We found a significant discrepancy between Ct values from NP swabs and tracheal aspirates in some patients, and our discordant results on paired NP and tracheal aspirate specimens (obtained within 24 hours of each other) are shown in Table 1.
Although sufficient evidence indicates that immunosuppressed individuals may shed SARS-CoV-2 for extended periods, critical illness may also result in prolonged viral shedding. Our results demonstrate that Ct values from lower-respiratory-tract specimens in patients who remain intubated or critically ill at day 21 from initial positive PCR may be low enough to be consistent with active viral replication, and these results do not necessarily correlate with results from NP swabs. This finding is concerning because nosocomial transmission of COVID-19 could occur as a result of discontinuing isolation in patients who continue to undergo aerosol-generating procedures and as a result of management of secretions by healthcare workers.

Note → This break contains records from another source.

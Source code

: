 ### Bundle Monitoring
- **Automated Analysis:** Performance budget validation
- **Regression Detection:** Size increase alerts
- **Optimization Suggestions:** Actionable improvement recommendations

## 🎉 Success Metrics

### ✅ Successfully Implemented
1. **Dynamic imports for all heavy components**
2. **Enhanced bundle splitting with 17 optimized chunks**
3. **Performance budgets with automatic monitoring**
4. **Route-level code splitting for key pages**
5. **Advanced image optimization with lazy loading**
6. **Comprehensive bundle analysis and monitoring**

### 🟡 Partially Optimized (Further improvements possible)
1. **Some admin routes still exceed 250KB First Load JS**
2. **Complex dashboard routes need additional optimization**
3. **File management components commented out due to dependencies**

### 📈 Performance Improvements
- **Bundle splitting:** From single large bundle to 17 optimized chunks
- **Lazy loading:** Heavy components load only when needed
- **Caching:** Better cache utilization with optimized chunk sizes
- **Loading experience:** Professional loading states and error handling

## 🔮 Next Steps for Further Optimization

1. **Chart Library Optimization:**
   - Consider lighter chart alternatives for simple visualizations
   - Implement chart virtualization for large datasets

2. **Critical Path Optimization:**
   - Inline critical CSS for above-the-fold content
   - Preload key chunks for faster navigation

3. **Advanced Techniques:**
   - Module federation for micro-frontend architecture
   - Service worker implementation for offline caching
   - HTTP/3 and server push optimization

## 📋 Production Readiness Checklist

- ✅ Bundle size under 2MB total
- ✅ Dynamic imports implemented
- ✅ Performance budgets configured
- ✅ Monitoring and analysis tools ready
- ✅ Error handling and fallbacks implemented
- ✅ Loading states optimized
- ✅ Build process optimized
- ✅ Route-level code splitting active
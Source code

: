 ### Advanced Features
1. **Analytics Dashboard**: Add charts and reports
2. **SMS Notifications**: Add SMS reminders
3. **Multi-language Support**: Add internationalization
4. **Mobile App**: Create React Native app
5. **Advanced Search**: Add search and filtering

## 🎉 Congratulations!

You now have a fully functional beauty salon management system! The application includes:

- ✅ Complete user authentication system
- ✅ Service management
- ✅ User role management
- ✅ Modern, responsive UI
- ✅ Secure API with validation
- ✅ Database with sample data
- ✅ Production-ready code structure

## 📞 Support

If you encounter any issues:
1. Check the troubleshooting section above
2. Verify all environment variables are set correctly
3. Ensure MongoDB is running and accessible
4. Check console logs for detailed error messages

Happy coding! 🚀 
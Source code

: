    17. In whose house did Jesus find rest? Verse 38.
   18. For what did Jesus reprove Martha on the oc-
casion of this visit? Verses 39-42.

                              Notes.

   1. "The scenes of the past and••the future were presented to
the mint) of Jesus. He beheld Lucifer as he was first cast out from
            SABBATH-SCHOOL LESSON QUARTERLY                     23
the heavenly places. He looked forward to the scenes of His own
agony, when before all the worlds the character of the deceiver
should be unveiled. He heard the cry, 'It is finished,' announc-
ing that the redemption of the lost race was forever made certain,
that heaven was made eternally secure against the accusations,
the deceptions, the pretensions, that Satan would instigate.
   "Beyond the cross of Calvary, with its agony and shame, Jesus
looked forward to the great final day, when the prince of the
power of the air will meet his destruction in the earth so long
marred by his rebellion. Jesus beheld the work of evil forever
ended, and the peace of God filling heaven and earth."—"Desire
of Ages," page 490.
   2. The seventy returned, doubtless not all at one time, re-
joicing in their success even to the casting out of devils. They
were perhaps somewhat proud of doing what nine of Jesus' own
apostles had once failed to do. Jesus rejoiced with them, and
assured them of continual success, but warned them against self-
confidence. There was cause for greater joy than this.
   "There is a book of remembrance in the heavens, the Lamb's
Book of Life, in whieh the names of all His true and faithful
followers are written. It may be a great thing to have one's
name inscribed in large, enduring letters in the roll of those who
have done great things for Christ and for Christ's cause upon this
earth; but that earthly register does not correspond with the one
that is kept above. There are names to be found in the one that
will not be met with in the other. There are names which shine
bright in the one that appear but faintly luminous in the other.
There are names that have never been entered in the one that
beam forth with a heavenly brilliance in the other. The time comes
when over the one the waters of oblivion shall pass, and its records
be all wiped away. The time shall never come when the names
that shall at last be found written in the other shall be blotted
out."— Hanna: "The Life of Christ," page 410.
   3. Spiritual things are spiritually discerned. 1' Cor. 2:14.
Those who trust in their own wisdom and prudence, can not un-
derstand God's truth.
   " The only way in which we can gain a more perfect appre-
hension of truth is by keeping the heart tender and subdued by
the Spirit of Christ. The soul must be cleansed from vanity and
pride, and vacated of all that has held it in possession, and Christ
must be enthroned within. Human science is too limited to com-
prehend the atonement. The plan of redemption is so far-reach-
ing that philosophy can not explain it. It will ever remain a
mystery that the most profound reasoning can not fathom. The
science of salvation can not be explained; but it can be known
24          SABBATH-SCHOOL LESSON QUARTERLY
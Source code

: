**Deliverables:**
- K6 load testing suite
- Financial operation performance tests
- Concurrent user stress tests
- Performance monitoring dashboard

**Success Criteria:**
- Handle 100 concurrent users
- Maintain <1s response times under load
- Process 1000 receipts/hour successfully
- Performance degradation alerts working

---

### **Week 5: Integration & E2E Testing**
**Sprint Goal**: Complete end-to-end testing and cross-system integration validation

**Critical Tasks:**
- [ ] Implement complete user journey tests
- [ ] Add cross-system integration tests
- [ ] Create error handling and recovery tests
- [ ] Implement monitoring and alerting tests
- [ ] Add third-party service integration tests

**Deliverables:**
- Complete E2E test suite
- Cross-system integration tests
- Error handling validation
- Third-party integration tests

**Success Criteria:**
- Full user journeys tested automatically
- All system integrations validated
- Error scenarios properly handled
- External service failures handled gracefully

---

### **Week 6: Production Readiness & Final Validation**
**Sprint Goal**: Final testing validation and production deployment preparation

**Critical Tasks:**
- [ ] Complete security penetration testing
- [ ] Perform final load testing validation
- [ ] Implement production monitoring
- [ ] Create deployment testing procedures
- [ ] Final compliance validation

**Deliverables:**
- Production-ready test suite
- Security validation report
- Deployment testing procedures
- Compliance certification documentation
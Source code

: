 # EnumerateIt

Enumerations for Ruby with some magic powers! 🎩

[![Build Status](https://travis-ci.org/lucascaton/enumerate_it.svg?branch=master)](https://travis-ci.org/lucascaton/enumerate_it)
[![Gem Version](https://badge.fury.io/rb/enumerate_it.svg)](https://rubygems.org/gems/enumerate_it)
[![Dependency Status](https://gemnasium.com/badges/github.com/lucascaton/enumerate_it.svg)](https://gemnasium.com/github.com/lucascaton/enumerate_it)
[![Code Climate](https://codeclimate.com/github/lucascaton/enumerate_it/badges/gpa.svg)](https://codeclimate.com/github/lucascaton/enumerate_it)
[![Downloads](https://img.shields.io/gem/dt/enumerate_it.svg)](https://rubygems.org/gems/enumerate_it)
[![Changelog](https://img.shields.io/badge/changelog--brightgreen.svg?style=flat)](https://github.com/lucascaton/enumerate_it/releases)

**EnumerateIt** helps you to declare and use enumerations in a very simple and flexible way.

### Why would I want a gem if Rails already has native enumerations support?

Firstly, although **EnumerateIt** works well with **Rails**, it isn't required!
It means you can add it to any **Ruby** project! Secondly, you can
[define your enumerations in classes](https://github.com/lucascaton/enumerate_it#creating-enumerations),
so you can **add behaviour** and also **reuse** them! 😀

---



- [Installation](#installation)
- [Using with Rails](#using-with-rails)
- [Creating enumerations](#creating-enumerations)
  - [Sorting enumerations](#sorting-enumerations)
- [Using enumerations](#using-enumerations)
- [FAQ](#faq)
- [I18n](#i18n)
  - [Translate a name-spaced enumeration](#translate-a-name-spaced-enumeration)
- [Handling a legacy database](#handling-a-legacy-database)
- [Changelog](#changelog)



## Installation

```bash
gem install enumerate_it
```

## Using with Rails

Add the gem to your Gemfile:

We recognize the limitations of our study related to very small sample size, the potential difference in Ct values from use of different types of samples and laboratory platforms, and the lack of viral cultures to confirm active viral replication. Furthermore, this evaluation was performed during the SARS-CoV-2 δ (delta) variant wave, and it may not be applicable to the SARS-CoV-2 (omicron) variant (B.1.1.529) or subsequent lineages. Despite these limitations, the discrepancy in Ct values in this small series was compelling enough for our institution to continue our practice of reviewing all critically ill, intubated patients at day 21 from initial positive PCR and to obtain tracheal aspirates to inform decisions regarding the need for continued isolation in the inpatient setting.
Acknowledgments
We acknowledge the hard work and dedication of the UNMC Infectious Diseases Division, infection prevention and clinical laboratory teams at Nebraska Medicine along with all frontline healthcare workers for all their efforts during this pandemic.
Financial support
No financial support was provided relevant to this article.
Conflicts of interest
All authors report no conflicts of interest relevant to this article.